-- Description of the task --
Since the pictures are not wanted, copy only the text of every record exactly.

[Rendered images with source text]
-----
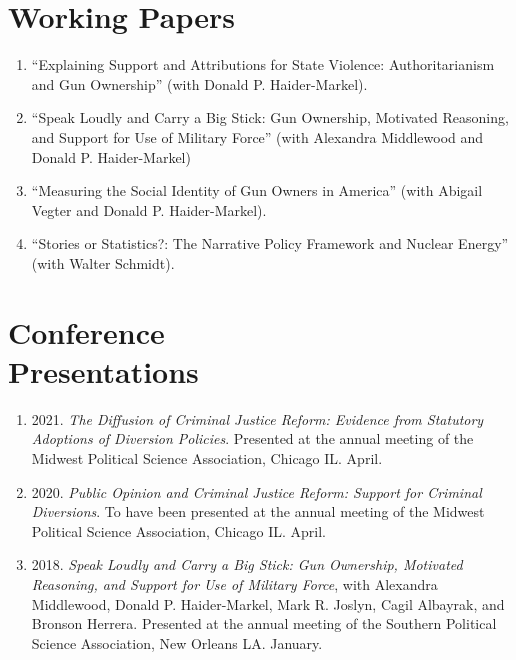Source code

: \documentclass[margin,line,pifont,palatino,courier]{res}
\begin{document}
\begin{resume}
\begin{enumerate}
\end{enumerate}

\section{\sc Working Papers}

\begin{enumerate}
\item ``Explaining Support and Attributions for State Violence:
Authoritarianism and Gun Ownership'' (with Donald P. Haider-Markel).

\item ``Speak Loudly and Carry a Big Stick: Gun Ownership, Motivated
Reasoning, and Support for Use of Military Force'' (with Alexandra
Middlewood and Donald P. Haider-Markel)

\item ``Measuring the Social Identity of Gun Owners in America'' (with
  Abigail Vegter and Donald P. Haider-Markel).

\item ``Stories or Statistics?: The Narrative Policy Framework and
  Nuclear Energy'' (with Walter Schmidt).
\end{enumerate}

\section{\sc Conference \\ Presentations}

\begin{enumerate}

\item 2021. \emph{The Diffusion of Criminal Justice Reform: Evidence
    from Statutory Adoptions of Diversion Policies}. Presented at
  the annual meeting of the Midwest Political Science Association,
  Chicago IL. April.

\item 2020. \emph{Public Opinion and Criminal Justice Reform: Support for
  Criminal Diversions}. To have been presented at the annual meeting of
the Midwest Political Science Association, Chicago IL. April.

\item 2018. \emph{Speak Loudly and Carry a Big Stick: Gun Ownership, Motivated
  Reasoning, and Support for Use of Military Force}, with Alexandra
Middlewood, Donald P. Haider-Markel, Mark R. Joslyn, Cagil Albayrak,
and Bronson Herrera. Presented at the annual meeting of the Southern
Political Science Association, New Orleans LA. January.
\end{enumerate}


\end{resume}
\end{document}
-----
-- Result below --
Source code

: \documentclass[margin,line,pifont,palatino,courier]{res}
\begin{document}
\begin{resume}
\begin{enumerate}
\end{enumerate}

\section{\sc Working Papers}

\begin{enumerate}
\item ``Explaining Support and Attributions for State Violence:
Authoritarianism and Gun Ownership'' (with Donald P. Haider-Markel).

\item ``Speak Loudly and Carry a Big Stick: Gun Ownership, Motivated
Reasoning, and Support for Use of Military Force'' (with Alexandra
Middlewood and Donald P. Haider-Markel)

\item ``Measuring the Social Identity of Gun Owners in America'' (with
  Abigail Vegter and Donald P. Haider-Markel).

\item ``Stories or Statistics?: The Narrative Policy Framework and
  Nuclear Energy'' (with Walter Schmidt).
\end{enumerate}

\section{\sc Conference \\ Presentations}

\begin{enumerate}

\item 2021. \emph{The Diffusion of Criminal Justice Reform: Evidence
    from Statutory Adoptions of Diversion Policies}. Presented at
  the annual meeting of the Midwest Political Science Association,
  Chicago IL. April.

\item 2020. \emph{Public Opinion and Criminal Justice Reform: Support for
  Criminal Diversions}. To have been presented at the annual meeting of
the Midwest Political Science Association, Chicago IL. April.

\item 2018. \emph{Speak Loudly and Carry a Big Stick: Gun Ownership, Motivated
  Reasoning, and Support for Use of Military Force}, with Alexandra
Middlewood, Donald P. Haider-Markel, Mark R. Joslyn, Cagil Albayrak,
and Bronson Herrera. Presented at the annual meeting of the Southern
Political Science Association, New Orleans LA. January.
\end{enumerate}


\end{resume}
\end{document}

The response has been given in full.